══ Data

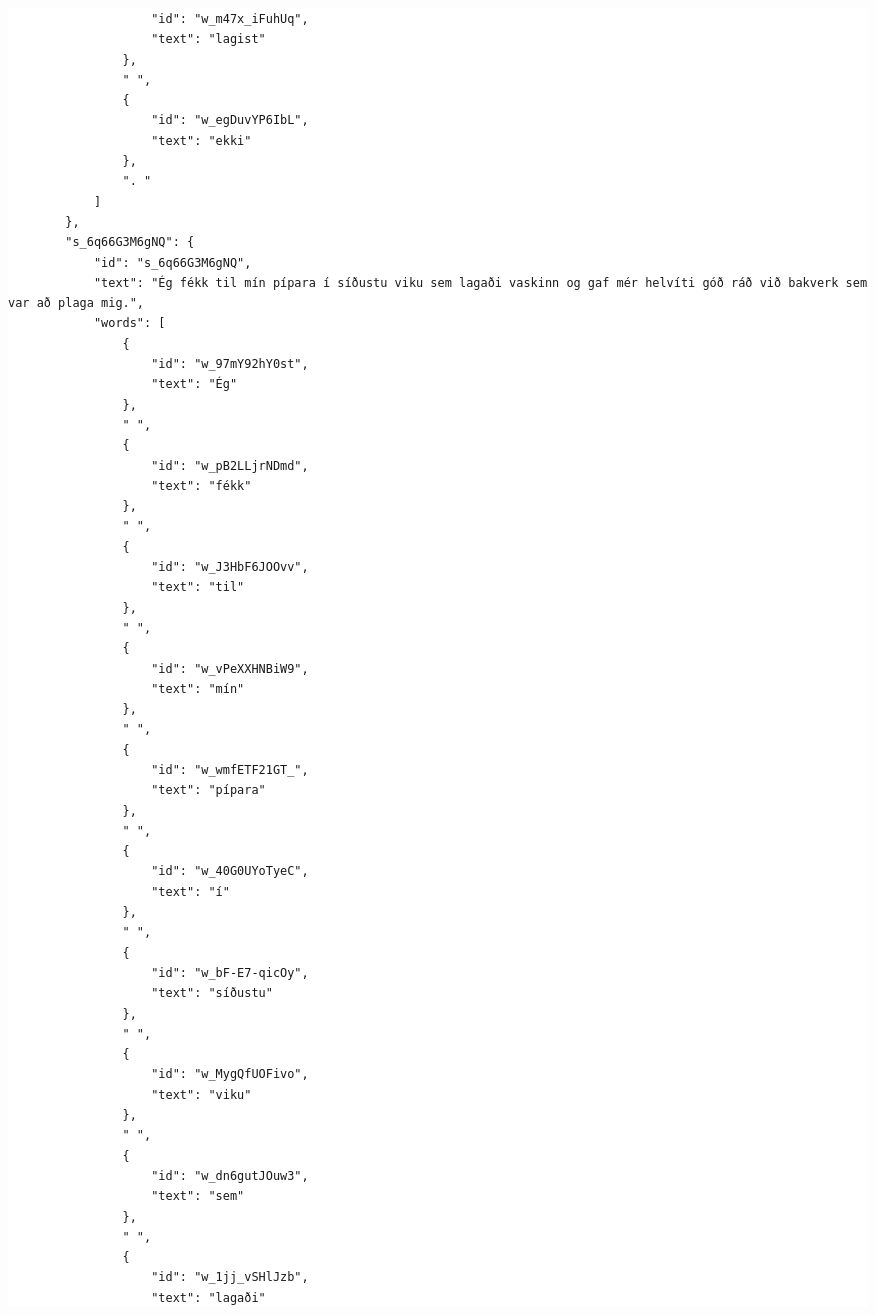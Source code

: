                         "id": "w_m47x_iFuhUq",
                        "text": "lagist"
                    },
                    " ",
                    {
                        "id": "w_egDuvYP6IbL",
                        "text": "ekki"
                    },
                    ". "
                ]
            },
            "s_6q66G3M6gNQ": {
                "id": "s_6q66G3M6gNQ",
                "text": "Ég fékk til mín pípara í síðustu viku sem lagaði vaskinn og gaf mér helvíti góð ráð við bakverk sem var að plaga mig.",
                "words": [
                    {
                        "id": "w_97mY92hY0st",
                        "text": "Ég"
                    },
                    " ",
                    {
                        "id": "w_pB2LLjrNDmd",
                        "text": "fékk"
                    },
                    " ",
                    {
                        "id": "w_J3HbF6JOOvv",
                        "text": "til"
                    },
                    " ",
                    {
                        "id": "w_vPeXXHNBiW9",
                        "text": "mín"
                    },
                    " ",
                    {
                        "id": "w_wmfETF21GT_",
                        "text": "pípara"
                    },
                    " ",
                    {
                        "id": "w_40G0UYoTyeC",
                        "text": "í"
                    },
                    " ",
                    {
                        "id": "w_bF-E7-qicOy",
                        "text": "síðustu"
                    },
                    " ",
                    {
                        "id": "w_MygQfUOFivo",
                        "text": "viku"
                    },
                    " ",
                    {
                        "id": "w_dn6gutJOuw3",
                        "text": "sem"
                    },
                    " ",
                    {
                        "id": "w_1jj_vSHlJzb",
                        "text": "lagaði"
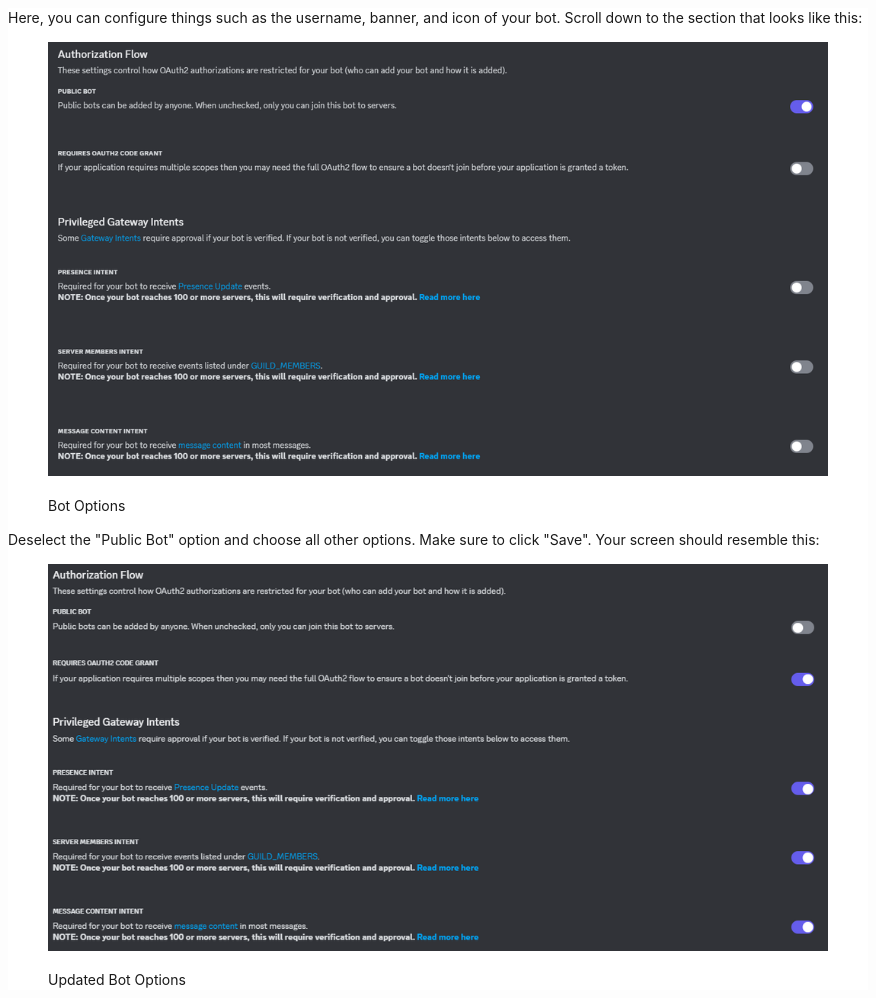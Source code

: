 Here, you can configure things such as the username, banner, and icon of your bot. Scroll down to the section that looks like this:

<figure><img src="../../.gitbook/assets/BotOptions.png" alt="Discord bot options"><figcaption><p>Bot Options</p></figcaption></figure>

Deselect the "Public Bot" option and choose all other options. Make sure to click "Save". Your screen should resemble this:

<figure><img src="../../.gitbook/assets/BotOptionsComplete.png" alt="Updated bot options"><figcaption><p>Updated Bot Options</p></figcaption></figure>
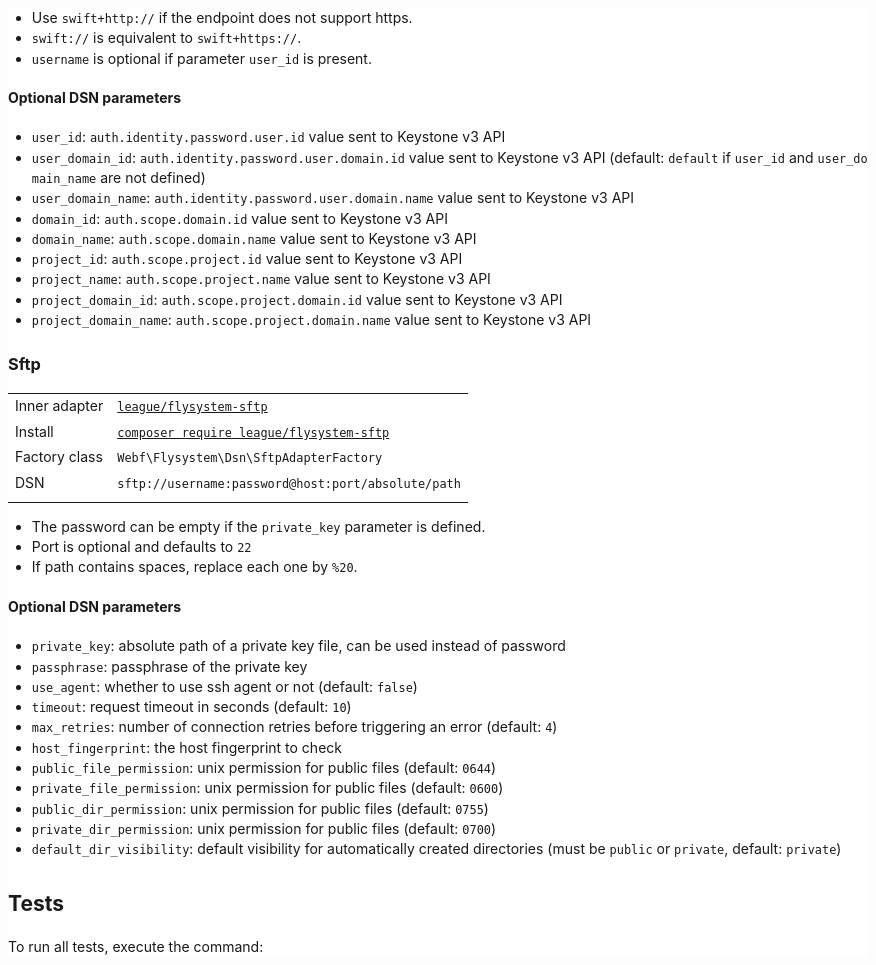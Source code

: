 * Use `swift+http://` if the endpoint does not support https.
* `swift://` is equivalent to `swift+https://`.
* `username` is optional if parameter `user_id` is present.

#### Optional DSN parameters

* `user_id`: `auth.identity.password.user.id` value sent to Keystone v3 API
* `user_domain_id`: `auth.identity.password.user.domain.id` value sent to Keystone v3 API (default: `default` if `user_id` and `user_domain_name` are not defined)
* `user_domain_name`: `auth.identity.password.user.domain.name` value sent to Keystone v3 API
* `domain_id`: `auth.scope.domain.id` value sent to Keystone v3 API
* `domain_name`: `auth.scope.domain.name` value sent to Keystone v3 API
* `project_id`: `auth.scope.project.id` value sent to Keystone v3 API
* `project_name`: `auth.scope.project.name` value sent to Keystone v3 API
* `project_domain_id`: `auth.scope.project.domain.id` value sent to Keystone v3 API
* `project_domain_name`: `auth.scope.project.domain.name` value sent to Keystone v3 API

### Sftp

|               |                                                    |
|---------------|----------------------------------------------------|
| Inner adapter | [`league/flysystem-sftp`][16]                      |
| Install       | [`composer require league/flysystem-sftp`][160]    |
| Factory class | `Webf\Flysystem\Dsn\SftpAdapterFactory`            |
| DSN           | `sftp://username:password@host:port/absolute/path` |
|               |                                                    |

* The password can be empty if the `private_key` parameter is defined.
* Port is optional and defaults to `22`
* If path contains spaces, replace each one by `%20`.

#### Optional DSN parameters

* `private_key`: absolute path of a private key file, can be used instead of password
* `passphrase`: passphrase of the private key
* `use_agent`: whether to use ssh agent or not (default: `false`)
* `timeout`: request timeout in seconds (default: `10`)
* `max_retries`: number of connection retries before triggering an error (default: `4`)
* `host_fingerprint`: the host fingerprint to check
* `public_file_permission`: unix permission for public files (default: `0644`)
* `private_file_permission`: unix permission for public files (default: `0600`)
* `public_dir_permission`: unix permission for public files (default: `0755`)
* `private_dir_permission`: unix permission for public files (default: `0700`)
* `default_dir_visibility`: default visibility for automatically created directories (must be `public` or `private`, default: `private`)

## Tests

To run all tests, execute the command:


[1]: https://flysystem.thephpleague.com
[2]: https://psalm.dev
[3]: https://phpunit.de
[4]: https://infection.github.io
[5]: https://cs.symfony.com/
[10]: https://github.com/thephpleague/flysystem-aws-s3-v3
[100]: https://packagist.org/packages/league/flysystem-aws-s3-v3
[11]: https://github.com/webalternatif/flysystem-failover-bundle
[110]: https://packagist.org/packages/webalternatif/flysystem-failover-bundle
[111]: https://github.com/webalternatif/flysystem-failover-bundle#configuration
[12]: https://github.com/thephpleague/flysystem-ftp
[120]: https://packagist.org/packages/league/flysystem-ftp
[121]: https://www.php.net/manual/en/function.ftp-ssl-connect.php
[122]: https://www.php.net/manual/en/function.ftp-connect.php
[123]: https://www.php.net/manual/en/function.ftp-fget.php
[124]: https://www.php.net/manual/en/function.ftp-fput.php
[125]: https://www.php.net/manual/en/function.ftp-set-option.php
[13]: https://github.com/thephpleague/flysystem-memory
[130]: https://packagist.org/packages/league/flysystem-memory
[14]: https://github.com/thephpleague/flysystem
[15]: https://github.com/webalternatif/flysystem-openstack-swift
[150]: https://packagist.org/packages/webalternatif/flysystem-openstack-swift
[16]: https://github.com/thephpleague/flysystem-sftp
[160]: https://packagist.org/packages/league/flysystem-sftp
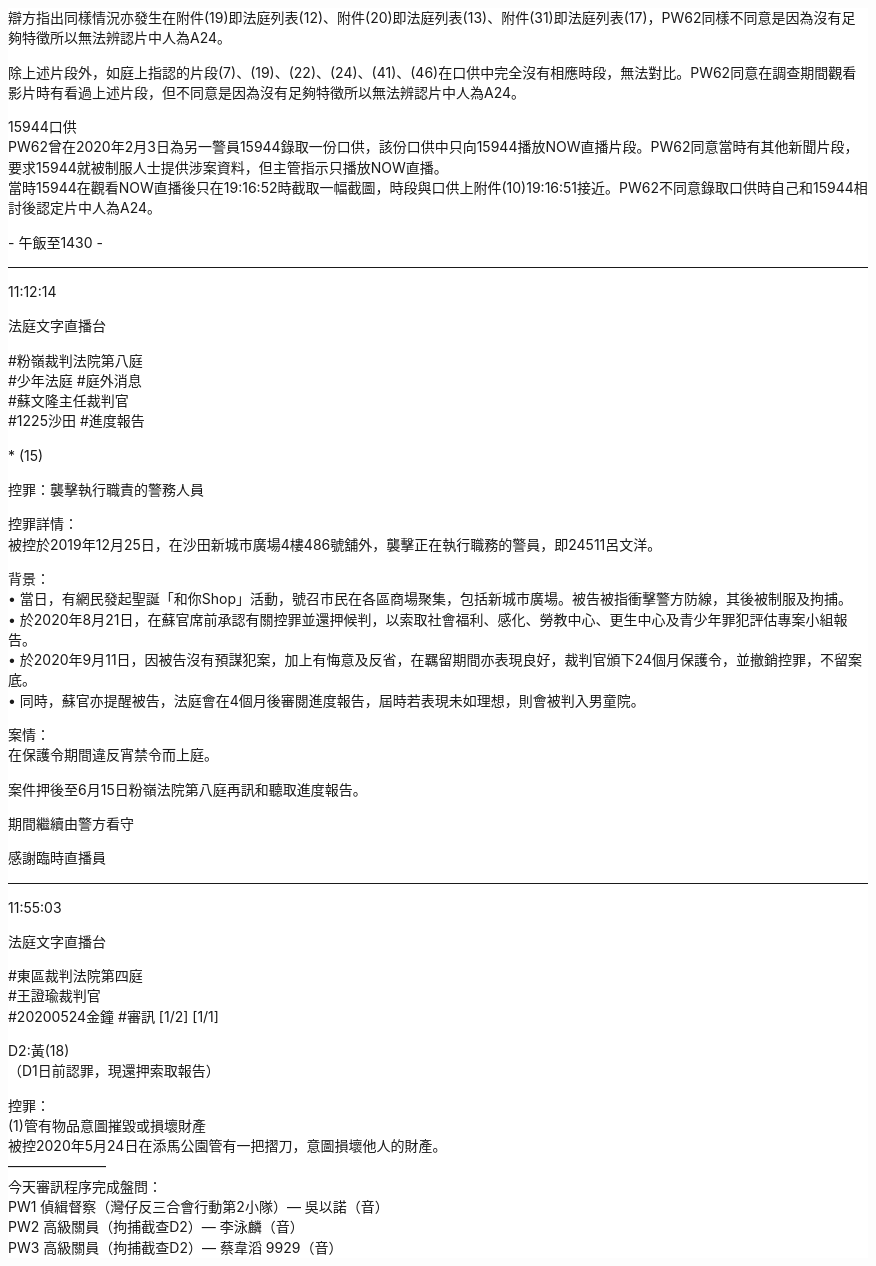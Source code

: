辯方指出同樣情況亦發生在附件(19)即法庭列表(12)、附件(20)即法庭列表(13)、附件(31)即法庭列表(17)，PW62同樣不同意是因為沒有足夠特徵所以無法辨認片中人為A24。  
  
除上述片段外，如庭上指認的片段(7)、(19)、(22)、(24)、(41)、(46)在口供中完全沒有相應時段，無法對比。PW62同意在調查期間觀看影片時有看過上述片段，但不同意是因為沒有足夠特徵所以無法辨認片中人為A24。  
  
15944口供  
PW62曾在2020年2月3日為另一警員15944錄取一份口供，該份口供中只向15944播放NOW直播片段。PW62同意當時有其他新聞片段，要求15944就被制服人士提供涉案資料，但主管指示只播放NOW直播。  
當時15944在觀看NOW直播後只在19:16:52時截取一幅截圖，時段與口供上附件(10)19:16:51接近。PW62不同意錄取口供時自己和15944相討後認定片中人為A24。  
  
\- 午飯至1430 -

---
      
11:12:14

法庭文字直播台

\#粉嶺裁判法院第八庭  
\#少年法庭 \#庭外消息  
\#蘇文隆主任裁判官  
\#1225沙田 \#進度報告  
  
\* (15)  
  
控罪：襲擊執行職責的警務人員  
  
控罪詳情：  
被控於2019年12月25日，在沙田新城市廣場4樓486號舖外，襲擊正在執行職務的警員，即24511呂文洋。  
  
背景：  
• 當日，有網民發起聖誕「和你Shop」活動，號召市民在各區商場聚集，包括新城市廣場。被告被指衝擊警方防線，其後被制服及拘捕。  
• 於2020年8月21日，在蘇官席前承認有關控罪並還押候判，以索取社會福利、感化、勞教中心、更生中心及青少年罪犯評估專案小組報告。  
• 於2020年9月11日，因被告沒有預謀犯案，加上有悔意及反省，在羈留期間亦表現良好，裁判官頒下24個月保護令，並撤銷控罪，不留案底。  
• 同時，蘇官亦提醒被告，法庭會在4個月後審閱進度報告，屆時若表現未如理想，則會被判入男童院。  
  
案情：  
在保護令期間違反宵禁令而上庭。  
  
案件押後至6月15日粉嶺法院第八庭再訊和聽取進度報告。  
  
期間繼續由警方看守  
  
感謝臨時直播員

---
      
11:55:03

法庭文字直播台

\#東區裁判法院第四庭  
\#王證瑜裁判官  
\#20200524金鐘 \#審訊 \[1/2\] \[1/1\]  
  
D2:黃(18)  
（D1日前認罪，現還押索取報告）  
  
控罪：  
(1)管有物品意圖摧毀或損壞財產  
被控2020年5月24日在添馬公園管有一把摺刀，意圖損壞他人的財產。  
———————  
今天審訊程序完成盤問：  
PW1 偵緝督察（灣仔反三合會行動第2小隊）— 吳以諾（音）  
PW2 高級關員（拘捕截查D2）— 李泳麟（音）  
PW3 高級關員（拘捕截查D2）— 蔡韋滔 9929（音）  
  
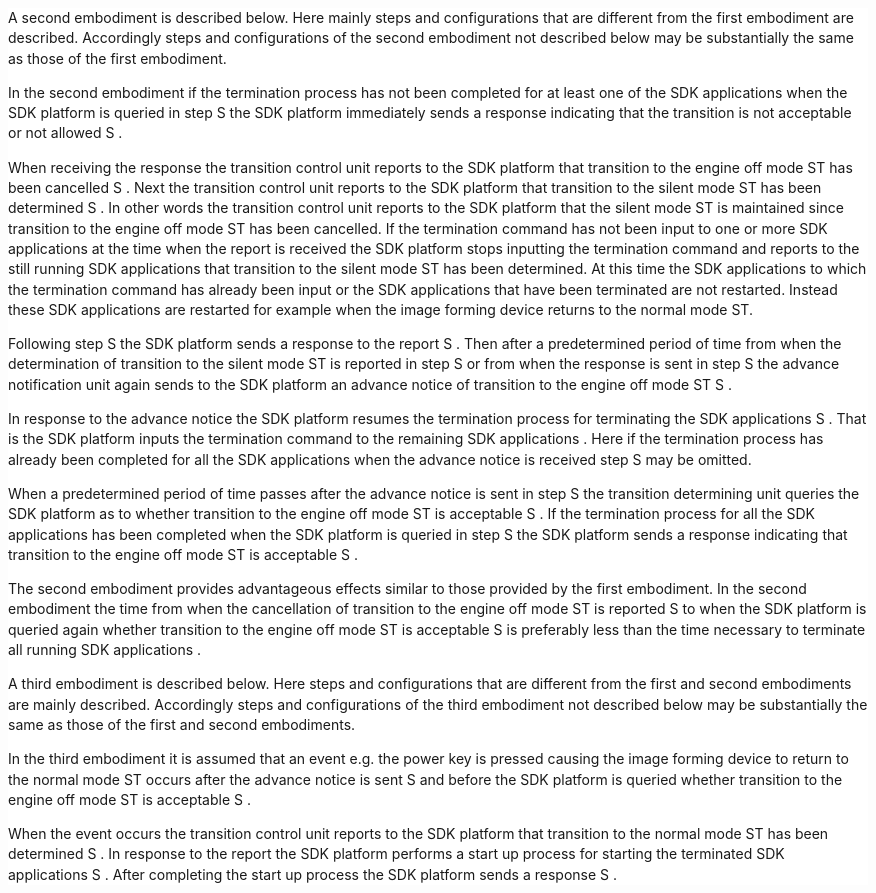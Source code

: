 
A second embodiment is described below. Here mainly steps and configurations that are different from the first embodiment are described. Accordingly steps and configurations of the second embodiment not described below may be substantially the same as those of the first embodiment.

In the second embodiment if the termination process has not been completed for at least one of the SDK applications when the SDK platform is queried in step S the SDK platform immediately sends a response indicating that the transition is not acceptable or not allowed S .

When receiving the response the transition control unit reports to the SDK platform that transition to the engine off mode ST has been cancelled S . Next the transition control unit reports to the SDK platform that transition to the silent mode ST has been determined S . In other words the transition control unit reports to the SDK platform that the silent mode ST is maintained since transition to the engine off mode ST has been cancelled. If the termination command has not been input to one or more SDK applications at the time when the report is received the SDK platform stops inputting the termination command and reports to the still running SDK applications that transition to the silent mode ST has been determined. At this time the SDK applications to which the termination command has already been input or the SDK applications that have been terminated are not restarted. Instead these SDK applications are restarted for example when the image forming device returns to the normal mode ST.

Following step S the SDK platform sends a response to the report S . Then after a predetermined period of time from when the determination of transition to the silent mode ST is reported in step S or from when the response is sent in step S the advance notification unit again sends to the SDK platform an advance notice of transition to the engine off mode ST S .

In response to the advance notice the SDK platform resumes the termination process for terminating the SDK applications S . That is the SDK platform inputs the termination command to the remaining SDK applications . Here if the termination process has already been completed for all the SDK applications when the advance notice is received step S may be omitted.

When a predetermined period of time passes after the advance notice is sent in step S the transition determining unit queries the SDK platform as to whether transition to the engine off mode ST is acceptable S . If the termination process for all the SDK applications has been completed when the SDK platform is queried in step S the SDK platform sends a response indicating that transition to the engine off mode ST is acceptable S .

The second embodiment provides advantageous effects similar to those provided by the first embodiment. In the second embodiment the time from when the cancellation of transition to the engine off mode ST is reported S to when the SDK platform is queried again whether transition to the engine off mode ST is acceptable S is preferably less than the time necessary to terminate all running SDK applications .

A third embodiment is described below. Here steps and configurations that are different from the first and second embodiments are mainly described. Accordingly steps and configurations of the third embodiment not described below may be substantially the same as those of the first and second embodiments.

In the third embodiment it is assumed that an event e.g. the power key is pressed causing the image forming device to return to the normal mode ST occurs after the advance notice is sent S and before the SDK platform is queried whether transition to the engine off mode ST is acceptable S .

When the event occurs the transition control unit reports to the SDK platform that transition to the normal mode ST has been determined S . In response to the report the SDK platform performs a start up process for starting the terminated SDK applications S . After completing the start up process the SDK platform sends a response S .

════

* **Exercise**
When a line in the data above contains the string "predetermined", copy that line.

* **Answer below**
Following step S the SDK platform sends a response to the report S . Then after a predetermined period of time from when the determination of transition to the silent mode ST is reported in step S or from when the response is sent in step S the advance notification unit again sends to the SDK platform an advance notice of transition to the engine off mode ST S .
When a predetermined period of time passes after the advance notice is sent in step S the transition determining unit queries the SDK platform as to whether transition to the engine off mode ST is acceptable S . If the termination process for all the SDK applications has been completed when the SDK platform is queried in step S the SDK platform sends a response indicating that transition to the engine off mode ST is acceptable S .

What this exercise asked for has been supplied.